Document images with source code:
*-*-*

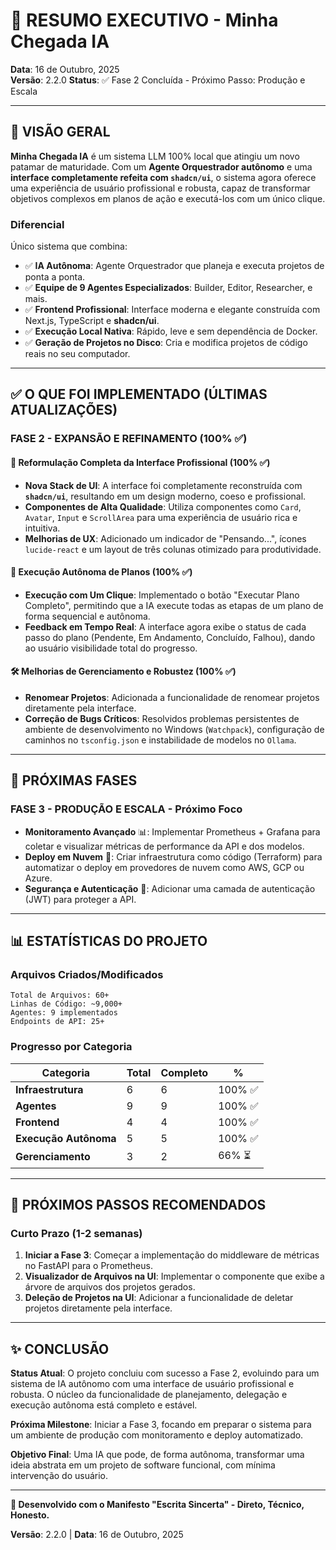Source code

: # 📝 RESUMO EXECUTIVO - Minha Chegada IA

**Data**: 16 de Outubro, 2025  
**Versão**: 2.2.0
**Status**: ✅ Fase 2 Concluída - Próximo Passo: Produção e Escala

---

## 🎯 VISÃO GERAL

**Minha Chegada IA** é um sistema LLM 100% local que atingiu um novo patamar de maturidade. Com um **Agente Orquestrador autônomo** e uma **interface completamente refeita com `shadcn/ui`**, o sistema agora oferece uma experiência de usuário profissional e robusta, capaz de transformar objetivos complexos em planos de ação e executá-los com um único clique.

### **Diferencial**
Único sistema que combina:
- ✅ **IA Autônoma**: Agente Orquestrador que planeja e executa projetos de ponta a ponta.
- ✅ **Equipe de 9 Agentes Especializados**: Builder, Editor, Researcher, e mais.
- ✅ **Frontend Profissional**: Interface moderna e elegante construída com Next.js, TypeScript e **shadcn/ui**.
- ✅ **Execução Local Nativa**: Rápido, leve e sem dependência de Docker.
- ✅ **Geração de Projetos no Disco**: Cria e modifica projetos de código reais no seu computador.

---

## ✅ O QUE FOI IMPLEMENTADO (ÚLTIMAS ATUALIZAÇÕES)

### **FASE 2 - EXPANSÃO E REFINAMENTO** (100% ✅)

#### 🎨 Reformulação Completa da Interface Profissional (100% ✅)
- **Nova Stack de UI**: A interface foi completamente reconstruída com **`shadcn/ui`**, resultando em um design moderno, coeso e profissional.
- **Componentes de Alta Qualidade**: Utiliza componentes como `Card`, `Avatar`, `Input` e `ScrollArea` para uma experiência de usuário rica e intuitiva.
- **Melhorias de UX**: Adicionado um indicador de "Pensando...", ícones `lucide-react` e um layout de três colunas otimizado para produtividade.

#### 🧠 Execução Autônoma de Planos (100% ✅)
- **Execução com Um Clique**: Implementado o botão "Executar Plano Completo", permitindo que a IA execute todas as etapas de um plano de forma sequencial e autônoma.
- **Feedback em Tempo Real**: A interface agora exibe o status de cada passo do plano (Pendente, Em Andamento, Concluído, Falhou), dando ao usuário visibilidade total do progresso.

#### 🛠️ Melhorias de Gerenciamento e Robustez (100% ✅)
- **Renomear Projetos**: Adicionada a funcionalidade de renomear projetos diretamente pela interface.
- **Correção de Bugs Críticos**: Resolvidos problemas persistentes de ambiente de desenvolvimento no Windows (`Watchpack`), configuração de caminhos no `tsconfig.json` e instabilidade de modelos no `Ollama`.

---

## 🚧 PRÓXIMAS FASES

### **FASE 3 - PRODUÇÃO E ESCALA** - Próximo Foco

- **Monitoramento Avançado** 📊: Implementar Prometheus + Grafana para coletar e visualizar métricas de performance da API e dos modelos.
- **Deploy em Nuvem** 🚀: Criar infraestrutura como código (Terraform) para automatizar o deploy em provedores de nuvem como AWS, GCP ou Azure.
- **Segurança e Autenticação** 🔐: Adicionar uma camada de autenticação (JWT) para proteger a API.

---

## 📊 ESTATÍSTICAS DO PROJETO

### Arquivos Criados/Modificados
```
Total de Arquivos: 60+
Linhas de Código: ~9,000+
Agentes: 9 implementados
Endpoints de API: 25+
```

### Progresso por Categoria
| Categoria | Total | Completo | % |
|-----------|-------|----------|---|
| **Infraestrutura** | 6 | 6 | 100% ✅ |
| **Agentes** | 9 | 9 | 100% ✅ |
| **Frontend** | 4 | 4 | 100% ✅ |
| **Execução Autônoma**| 5 | 5 | 100% ✅ |
| **Gerenciamento** | 3 | 2 | 66% ⏳ |

---

## 🎯 PRÓXIMOS PASSOS RECOMENDADOS

### Curto Prazo (1-2 semanas)
1. **Iniciar a Fase 3**: Começar a implementação do middleware de métricas no FastAPI para o Prometheus.
2. **Visualizador de Arquivos na UI**: Implementar o componente que exibe a árvore de arquivos dos projetos gerados.
3. **Deleção de Projetos na UI**: Adicionar a funcionalidade de deletar projetos diretamente pela interface.

---

## ✨ CONCLUSÃO

**Status Atual**: O projeto concluiu com sucesso a Fase 2, evoluindo para um sistema de IA autônomo com uma interface de usuário profissional e robusta. O núcleo da funcionalidade de planejamento, delegação e execução autônoma está completo e estável.

**Próxima Milestone**: Iniciar a Fase 3, focando em preparar o sistema para um ambiente de produção com monitoramento e deploy automatizado.

**Objetivo Final**: Uma IA que pode, de forma autônoma, transformar uma ideia abstrata em um projeto de software funcional, com mínima intervenção do usuário.

---

**🚀 Desenvolvido com o Manifesto "Escrita Sincerta" - Direto, Técnico, Honesto.**

**Versão**: 2.2.0 | **Data**: 16 de Outubro, 2025
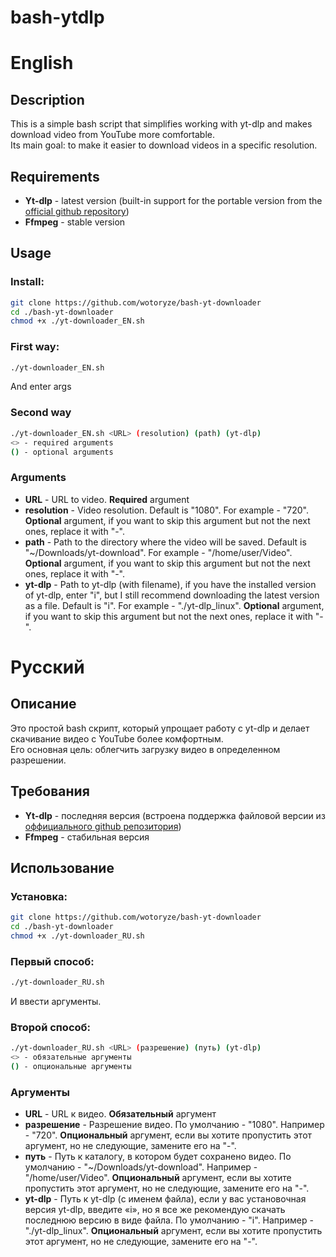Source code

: # bash-ytdlp
<h1>English</h1>

<h2>Description</h2>
This is a simple bash script that simplifies working with yt-dlp and makes download video from YouTube more comfortable. <br>
Its main goal: to make it easier to download videos in a specific resolution.

<h2>Requirements</h2>
<ul>
  <li><b>Yt-dlp</b> - latest version (built-in support for the portable version from the <a href="https://github.com/yt-dlp/yt-dlp">official github repository</a>)</li>
  <li><b>Ffmpeg</b> - stable version</li>
</ul>
<h2>Usage</h2>
<h3>Install:</h3>

```bash
git clone https://github.com/wotoryze/bash-yt-downloader
cd ./bash-yt-downloader
chmod +x ./yt-downloader_EN.sh
```
<h3>First way:</h3>

```bash
./yt-downloader_EN.sh
```
And enter args

<h3>Second way</h3>

```bash
./yt-downloader_EN.sh <URL> (resolution) (path) (yt-dlp)
<> - required arguments
() - optional arguments
```
<h3>Arguments</h3>
<ul>
  <li><b>URL</b> - URL to video. <b>Required</b> argument</li>
  <li><b>resolution</b> - Video resolution. Default is "1080". For example - "720". <b>Optional</b> argument, if you want to skip this argument but not the next ones, replace it with "-".</li>
  <li><b>path</b> - Path to the directory where the video will be saved. Default is "~/Downloads/yt-download". For example - "/home/user/Video". <b>Optional</b> argument, if you want to skip this argument but not the next ones, replace it with "-".</li>
  <li><b>yt-dlp</b> - Path to yt-dlp (with filename), if you have the installed version of yt-dlp, enter "i", but I still recommend downloading the latest version as a file. Default is "i". For example - "./yt-dlp_linux". <b>Optional</b> argument, if you want to skip this argument but not the next ones, replace it with "-".</li>
</ul>

<h1>Русский</h1>

<h2>Описание</h2>
Это простой bash скрипт, который упрощает работу с yt-dlp и делает скачивание видео с YouTube более комфортным. <br>
Его основная цель: облегчить загрузку видео в определенном разрешении.

<h2>Требования</h2>
<ul>
  <li><b>Yt-dlp</b> - последняя версия (встроена поддержка файловой версии из <a href="https://github.com/yt-dlp/yt-dlp">оффициального github репозитория</a>)</li>
  <li><b>Ffmpeg</b> - стабильная версия</li>
</ul>
<h2>Использование</h2>
<h3>Установка:</h3>

```bash
git clone https://github.com/wotoryze/bash-yt-downloader
cd ./bash-yt-downloader
chmod +x ./yt-downloader_RU.sh
```
<h3>Первый способ:</h3>

```bash
./yt-downloader_RU.sh
```
И ввести аргументы.

<h3>Второй способ:</h3>

```bash
./yt-downloader_RU.sh <URL> (разрешение) (путь) (yt-dlp)
<> - обязательные аргументы
() - опциональные аргументы
```
<h3>Аргументы</h3>
<ul>
  <li><b>URL</b> - URL к видео. <b>Обязательный</b> аргумент</li>
  <li><b>разрешение</b> - Разрешение видео. По умолчанию - "1080". Например - "720". <b>Опциональный</b> аргумент, если вы хотите пропустить этот аргумент, но не следующие, замените его на "-".</li>
  <li><b>путь</b> - Путь к каталогу, в котором будет сохранено видео. По умолчанию - "~/Downloads/yt-download". Например - "/home/user/Video". <b>Опциональный</b> аргумент, если вы хотите пропустить этот аргумент, но не следующие, замените его на "-".</li>
  <li><b>yt-dlp</b> - Путь к yt-dlp (с именем файла), если у вас установочная ​​версия yt-dlp, введите «i», но я все же рекомендую скачать последнюю версию в виде файла. По умолчанию - "i". Например - "./yt-dlp_linux". <b>Опциональный</b> аргумент, если вы хотите пропустить этот аргумент, но не следующие, замените его на "-".</li>
</ul>
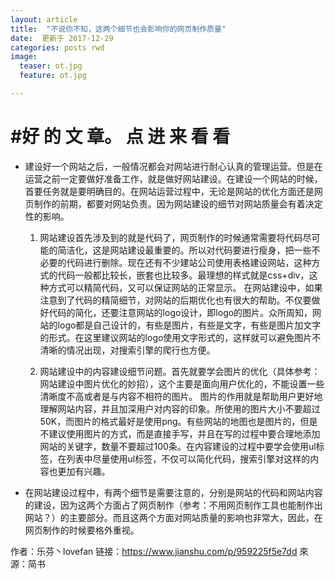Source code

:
 ```yaml
---
layout: article
title:  "不说你不知，这两个细节也会影响你的网页制作质量"
date:  更新于 2017-12-29
categories: posts rwd
image:
  teaser: ot.jpg
  feature: ot.jpg

---
```




#好 的 文 章。 点 进 来 看 看
=======

- 建设好一个网站之后，一般情况都会对网站进行耐心认真的管理运营。但是在运营之前一定要做好准备工作，就是做好网站建设。在建设一个网站的时候，首要任务就是要明确目的。在网站运营过程中，无论是网站的优化方面还是网页制作的前期，都要对网站负责。因为网站建设的细节对网站质量会有着决定性的影响。

  1.  网站建设首先涉及到的就是代码了，网页制作的时候通常需要将代码尽可能的简洁化，这是网站建设最重要的。所以对代码要进行瘦身，把一些不必要的代码进行删除。现在还有不少建站公司使用表格建设网站，这种方式的代码一般都比较长，嵌套也比较多。最理想的样式就是css+div，这种方式可以精简代码，又可以保证网站的正常显示。
在网站建设中，如果注意到了代码的精简细节，对网站的后期优化也有很大的帮助。不仅要做好代码的简化，还要注意网站的logo设计，即logo的图片。众所周知，网站的logo都是自己设计的，有些是图片，有些是文字，有些是图片加文字的形式。在这里建议网站的logo使用文字形式的，这样就可以避免图片不清晰的情况出现，对搜索引擎的爬行也方便。

   2. 网站建设中的内容建设细节问题。首先就要学会图片的优化（具体参考：网站建设中图片优化的妙招），这个主要是面向用户优化的，不能设置一些清晰度不高或者是与内容不相符的图片。
图片的作用就是帮助用户更好地理解网站内容，并且加深用户对内容的印象。所使用的图片大小不要超过50K，而图片的格式最好是使用png。有些网站的地图也是图片的，但是不建议使用图片的方式，而是直接手写，并且在写的过程中要合理地添加网站的关键字，数量不要超过100条。在内容建设的过程中要学会使用ul标签，在列表中尽量使用ul标签，不仅可以简化代码，搜索引擎对这样的内容也更加有兴趣。

- 在网站建设过程中，有两个细节是需要注意的，分别是网站的代码和网站内容的建设，因为这两个方面占了网页制作（参考：不用网页制作工具也能制作出网站？）的主要部分。而且这两个方面对网站质量的影响也非常大，因此，在网页制作的时候要格外重视。


作者：乐芬丶lovefan
链接：https://www.jianshu.com/p/959225f5e7dd
來源：简书
 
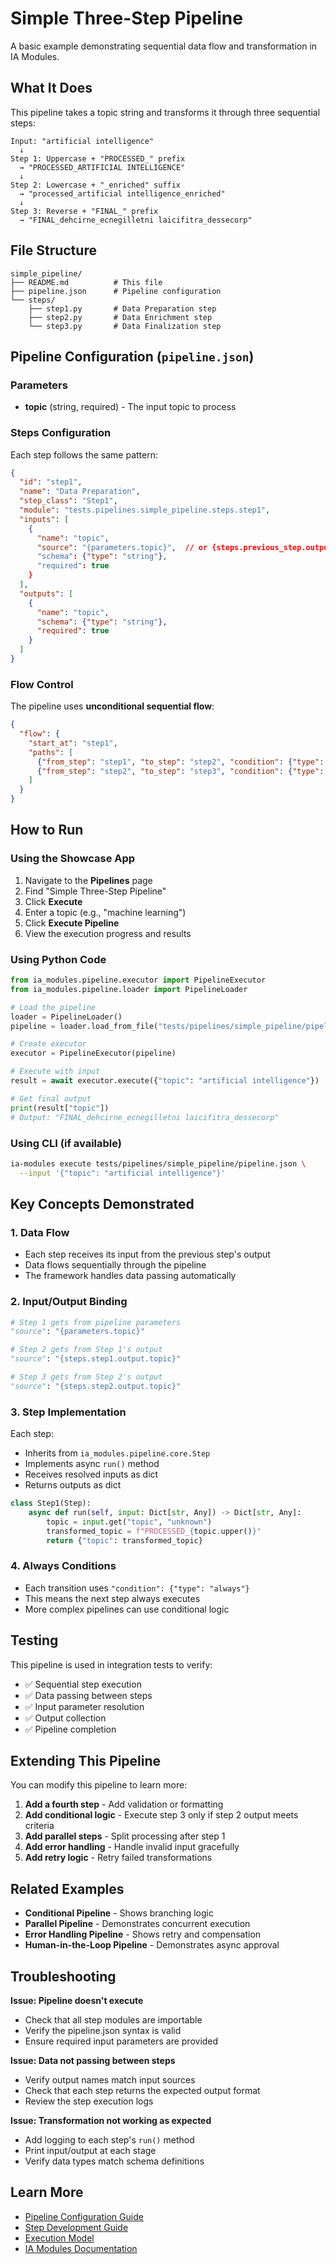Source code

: # Simple Three-Step Pipeline

A basic example demonstrating sequential data flow and transformation in IA Modules.

## What It Does

This pipeline takes a topic string and transforms it through three sequential steps:

```
Input: "artificial intelligence"
  ↓
Step 1: Uppercase + "PROCESSED_" prefix
  → "PROCESSED_ARTIFICIAL INTELLIGENCE"
  ↓
Step 2: Lowercase + "_enriched" suffix
  → "processed_artificial intelligence_enriched"
  ↓
Step 3: Reverse + "FINAL_" prefix
  → "FINAL_dehcirne_ecnegilletni laicifitra_dessecorp"
```

## File Structure

```
simple_pipeline/
├── README.md          # This file
├── pipeline.json      # Pipeline configuration
└── steps/
    ├── step1.py       # Data Preparation step
    ├── step2.py       # Data Enrichment step
    └── step3.py       # Data Finalization step
```

## Pipeline Configuration (`pipeline.json`)

### Parameters
- **topic** (string, required) - The input topic to process

### Steps Configuration

Each step follows the same pattern:

```json
{
  "id": "step1",
  "name": "Data Preparation",
  "step_class": "Step1",
  "module": "tests.pipelines.simple_pipeline.steps.step1",
  "inputs": [
    {
      "name": "topic",
      "source": "{parameters.topic}",  // or {steps.previous_step.output.topic}
      "schema": {"type": "string"},
      "required": true
    }
  ],
  "outputs": [
    {
      "name": "topic",
      "schema": {"type": "string"},
      "required": true
    }
  ]
}
```

### Flow Control

The pipeline uses **unconditional sequential flow**:

```json
{
  "flow": {
    "start_at": "step1",
    "paths": [
      {"from_step": "step1", "to_step": "step2", "condition": {"type": "always"}},
      {"from_step": "step2", "to_step": "step3", "condition": {"type": "always"}}
    ]
  }
}
```

## How to Run

### Using the Showcase App

1. Navigate to the **Pipelines** page
2. Find "Simple Three-Step Pipeline"
3. Click **Execute**
4. Enter a topic (e.g., "machine learning")
5. Click **Execute Pipeline**
6. View the execution progress and results

### Using Python Code

```python
from ia_modules.pipeline.executor import PipelineExecutor
from ia_modules.pipeline.loader import PipelineLoader

# Load the pipeline
loader = PipelineLoader()
pipeline = loader.load_from_file("tests/pipelines/simple_pipeline/pipeline.json")

# Create executor
executor = PipelineExecutor(pipeline)

# Execute with input
result = await executor.execute({"topic": "artificial intelligence"})

# Get final output
print(result["topic"])
# Output: "FINAL_dehcirne_ecnegilletni laicifitra_dessecorp"
```

### Using CLI (if available)

```bash
ia-modules execute tests/pipelines/simple_pipeline/pipeline.json \
  --input '{"topic": "artificial intelligence"}'
```

## Key Concepts Demonstrated

### 1. **Data Flow**
- Each step receives its input from the previous step's output
- Data flows sequentially through the pipeline
- The framework handles data passing automatically

### 2. **Input/Output Binding**
```python
# Step 1 gets from pipeline parameters
"source": "{parameters.topic}"

# Step 2 gets from Step 1's output
"source": "{steps.step1.output.topic}"

# Step 3 gets from Step 2's output
"source": "{steps.step2.output.topic}"
```

### 3. **Step Implementation**
Each step:
- Inherits from `ia_modules.pipeline.core.Step`
- Implements async `run()` method
- Receives resolved inputs as dict
- Returns outputs as dict

```python
class Step1(Step):
    async def run(self, input: Dict[str, Any]) -> Dict[str, Any]:
        topic = input.get("topic", "unknown")
        transformed_topic = f"PROCESSED_{topic.upper()}"
        return {"topic": transformed_topic}
```

### 4. **Always Conditions**
- Each transition uses `"condition": {"type": "always"}`
- This means the next step always executes
- More complex pipelines can use conditional logic

## Testing

This pipeline is used in integration tests to verify:
- ✅ Sequential step execution
- ✅ Data passing between steps
- ✅ Input parameter resolution
- ✅ Output collection
- ✅ Pipeline completion

## Extending This Pipeline

You can modify this pipeline to learn more:

1. **Add a fourth step** - Add validation or formatting
2. **Add conditional logic** - Execute step 3 only if step 2 output meets criteria
3. **Add parallel steps** - Split processing after step 1
4. **Add error handling** - Handle invalid input gracefully
5. **Add retry logic** - Retry failed transformations

## Related Examples

- **Conditional Pipeline** - Shows branching logic
- **Parallel Pipeline** - Demonstrates concurrent execution
- **Error Handling Pipeline** - Shows retry and compensation
- **Human-in-the-Loop Pipeline** - Demonstrates async approval

## Troubleshooting

**Issue: Pipeline doesn't execute**
- Check that all step modules are importable
- Verify the pipeline.json syntax is valid
- Ensure required input parameters are provided

**Issue: Data not passing between steps**
- Verify output names match input sources
- Check that each step returns the expected output format
- Review the step execution logs

**Issue: Transformation not working as expected**
- Add logging to each step's `run()` method
- Print input/output at each stage
- Verify data types match schema definitions

## Learn More

- [Pipeline Configuration Guide](../../../docs/pipeline_configuration.md)
- [Step Development Guide](../../../docs/step_development.md)
- [Execution Model](../../../docs/execution_model.md)
- [IA Modules Documentation](../../../README.md)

*-*-*

§ PROBLEM STATEMENT: Ending at the line with "#### 🛠️ Melhorias", reproduce exactly the lines that begin at the top of the data, and include no pictures.

§ FINISHED TASK:
Source code

: # 📝 RESUMO EXECUTIVO - Minha Chegada IA

**Data**: 16 de Outubro, 2025  
**Versão**: 2.2.0
**Status**: ✅ Fase 2 Concluída - Próximo Passo: Produção e Escala

---

## 🎯 VISÃO GERAL

**Minha Chegada IA** é um sistema LLM 100% local que atingiu um novo patamar de maturidade. Com um **Agente Orquestrador autônomo** e uma **interface completamente refeita com `shadcn/ui`**, o sistema agora oferece uma experiência de usuário profissional e robusta, capaz de transformar objetivos complexos em planos de ação e executá-los com um único clique.

### **Diferencial**
Único sistema que combina:
- ✅ **IA Autônoma**: Agente Orquestrador que planeja e executa projetos de ponta a ponta.
- ✅ **Equipe de 9 Agentes Especializados**: Builder, Editor, Researcher, e mais.
- ✅ **Frontend Profissional**: Interface moderna e elegante construída com Next.js, TypeScript e **shadcn/ui**.
- ✅ **Execução Local Nativa**: Rápido, leve e sem dependência de Docker.
- ✅ **Geração de Projetos no Disco**: Cria e modifica projetos de código reais no seu computador.

---

## ✅ O QUE FOI IMPLEMENTADO (ÚLTIMAS ATUALIZAÇÕES)

### **FASE 2 - EXPANSÃO E REFINAMENTO** (100% ✅)

#### 🎨 Reformulação Completa da Interface Profissional (100% ✅)
- **Nova Stack de UI**: A interface foi completamente reconstruída com **`shadcn/ui`**, resultando em um design moderno, coeso e profissional.
- **Componentes de Alta Qualidade**: Utiliza componentes como `Card`, `Avatar`, `Input` e `ScrollArea` para uma experiência de usuário rica e intuitiva.
- **Melhorias de UX**: Adicionado um indicador de "Pensando...", ícones `lucide-react` e um layout de três colunas otimizado para produtividade.

#### 🧠 Execução Autônoma de Planos (100% ✅)
- **Execução com Um Clique**: Implementado o botão "Executar Plano Completo", permitindo que a IA execute todas as etapas de um plano de forma sequencial e autônoma.
- **Feedback em Tempo Real**: A interface agora exibe o status de cada passo do plano (Pendente, Em Andamento, Concluído, Falhou), dando ao usuário visibilidade total do progresso.

#### 🛠️ Melhorias de Gerenciamento e Robustez (100% ✅)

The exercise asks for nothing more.